**Input data:**
◇ ◇ ◇ ◇ ◇ ◇ ◇

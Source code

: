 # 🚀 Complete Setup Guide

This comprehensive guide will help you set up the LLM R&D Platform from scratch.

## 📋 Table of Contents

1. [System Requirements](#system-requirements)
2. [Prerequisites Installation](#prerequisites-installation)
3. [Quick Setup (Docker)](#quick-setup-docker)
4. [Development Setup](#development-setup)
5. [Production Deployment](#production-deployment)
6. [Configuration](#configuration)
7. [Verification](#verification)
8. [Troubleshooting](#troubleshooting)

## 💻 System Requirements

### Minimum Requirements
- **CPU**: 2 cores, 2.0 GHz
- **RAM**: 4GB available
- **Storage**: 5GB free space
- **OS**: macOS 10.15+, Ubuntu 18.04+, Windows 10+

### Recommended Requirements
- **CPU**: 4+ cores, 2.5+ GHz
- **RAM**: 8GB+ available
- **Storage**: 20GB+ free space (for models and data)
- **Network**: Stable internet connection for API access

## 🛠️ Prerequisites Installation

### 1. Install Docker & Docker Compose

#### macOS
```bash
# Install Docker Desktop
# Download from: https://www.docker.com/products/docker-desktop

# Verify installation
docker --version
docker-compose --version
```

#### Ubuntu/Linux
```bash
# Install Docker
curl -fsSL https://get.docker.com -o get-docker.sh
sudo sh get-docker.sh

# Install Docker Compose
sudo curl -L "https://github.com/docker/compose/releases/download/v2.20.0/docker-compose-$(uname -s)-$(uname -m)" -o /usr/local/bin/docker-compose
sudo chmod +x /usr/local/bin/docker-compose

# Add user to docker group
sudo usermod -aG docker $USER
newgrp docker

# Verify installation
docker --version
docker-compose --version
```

◇ ◇ ◇ ◇ ◇ ◇ ◇

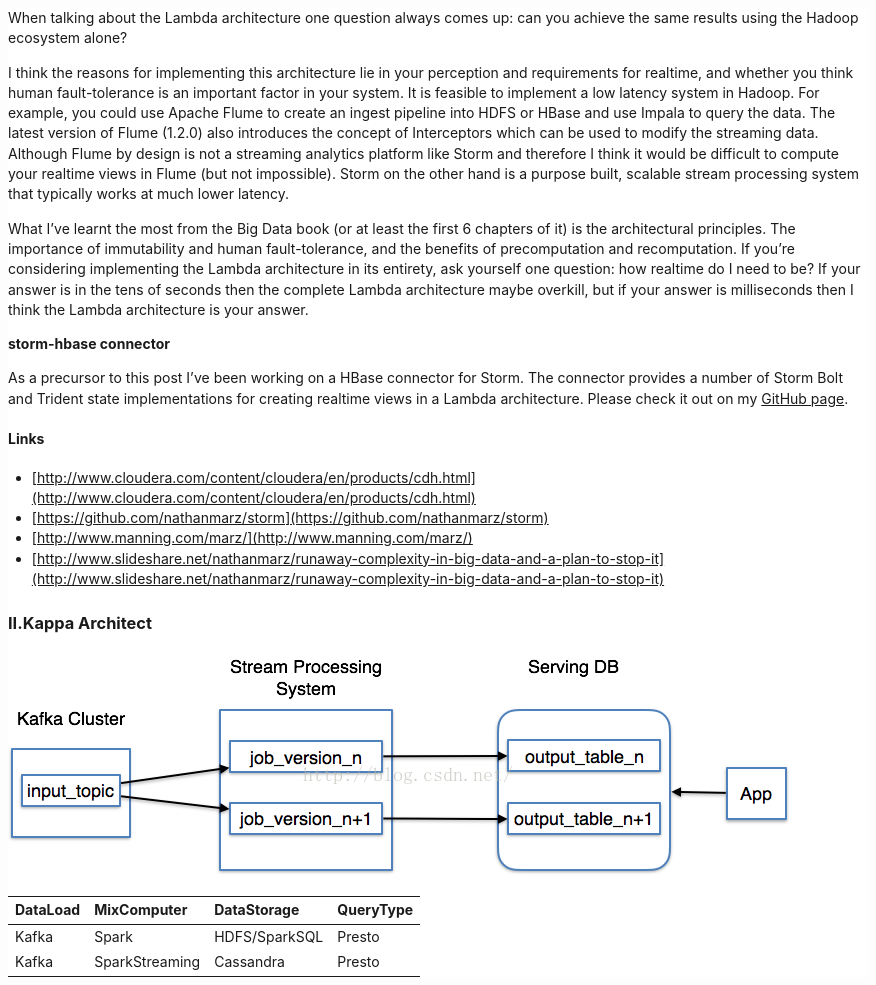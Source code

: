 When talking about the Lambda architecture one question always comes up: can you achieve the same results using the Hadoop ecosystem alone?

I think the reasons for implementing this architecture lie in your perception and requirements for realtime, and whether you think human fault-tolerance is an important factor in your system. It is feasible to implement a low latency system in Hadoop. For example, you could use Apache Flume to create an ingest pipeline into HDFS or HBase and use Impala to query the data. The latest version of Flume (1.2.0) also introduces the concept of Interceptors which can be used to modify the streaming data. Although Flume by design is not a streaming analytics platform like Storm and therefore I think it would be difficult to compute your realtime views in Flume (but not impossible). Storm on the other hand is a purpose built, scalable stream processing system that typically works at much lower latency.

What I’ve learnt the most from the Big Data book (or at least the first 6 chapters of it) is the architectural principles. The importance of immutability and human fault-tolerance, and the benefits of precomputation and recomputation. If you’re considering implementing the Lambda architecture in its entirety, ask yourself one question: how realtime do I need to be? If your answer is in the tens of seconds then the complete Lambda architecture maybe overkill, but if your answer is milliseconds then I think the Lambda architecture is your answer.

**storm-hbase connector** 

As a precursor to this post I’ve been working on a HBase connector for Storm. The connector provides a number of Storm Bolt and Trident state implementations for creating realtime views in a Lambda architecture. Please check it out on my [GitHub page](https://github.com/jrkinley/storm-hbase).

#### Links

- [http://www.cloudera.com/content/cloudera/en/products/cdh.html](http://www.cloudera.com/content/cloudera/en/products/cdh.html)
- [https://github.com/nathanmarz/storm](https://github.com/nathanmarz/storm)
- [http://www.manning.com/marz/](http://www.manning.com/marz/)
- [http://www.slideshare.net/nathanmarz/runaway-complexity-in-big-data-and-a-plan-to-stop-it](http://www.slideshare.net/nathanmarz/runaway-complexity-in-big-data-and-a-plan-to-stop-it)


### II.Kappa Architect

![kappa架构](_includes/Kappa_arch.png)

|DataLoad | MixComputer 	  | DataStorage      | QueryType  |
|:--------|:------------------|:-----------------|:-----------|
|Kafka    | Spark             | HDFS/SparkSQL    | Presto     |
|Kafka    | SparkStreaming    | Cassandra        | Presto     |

◇ ◇ ◇ ◇ ◇ ◇ ◇

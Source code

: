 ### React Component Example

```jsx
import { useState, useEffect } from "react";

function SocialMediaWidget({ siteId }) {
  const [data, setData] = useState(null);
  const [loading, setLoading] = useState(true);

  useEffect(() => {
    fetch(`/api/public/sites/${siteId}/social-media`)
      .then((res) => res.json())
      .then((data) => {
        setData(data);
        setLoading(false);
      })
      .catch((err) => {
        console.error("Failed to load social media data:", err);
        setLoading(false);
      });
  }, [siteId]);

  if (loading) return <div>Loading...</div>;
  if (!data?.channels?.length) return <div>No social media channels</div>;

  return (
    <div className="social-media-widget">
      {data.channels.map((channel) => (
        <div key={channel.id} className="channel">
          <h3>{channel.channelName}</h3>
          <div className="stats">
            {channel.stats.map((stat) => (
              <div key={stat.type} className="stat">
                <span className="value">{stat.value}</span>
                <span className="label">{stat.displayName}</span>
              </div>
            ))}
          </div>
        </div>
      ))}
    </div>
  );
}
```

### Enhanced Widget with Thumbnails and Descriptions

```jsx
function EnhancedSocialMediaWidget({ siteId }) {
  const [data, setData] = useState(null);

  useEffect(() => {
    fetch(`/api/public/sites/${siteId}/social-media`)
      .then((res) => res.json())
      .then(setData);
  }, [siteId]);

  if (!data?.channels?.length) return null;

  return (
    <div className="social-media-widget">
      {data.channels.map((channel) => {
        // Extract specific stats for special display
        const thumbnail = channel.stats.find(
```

◇ ◇ ◇ ◇ ◇ ◇ ◇

**Task requirements:** Display each line of the data where "channels" occurs.

**Final answer:**
  if (!data?.channels?.length) return <div>No social media channels</div>;
      {data.channels.map((channel) => (
  if (!data?.channels?.length) return null;
      {data.channels.map((channel) => {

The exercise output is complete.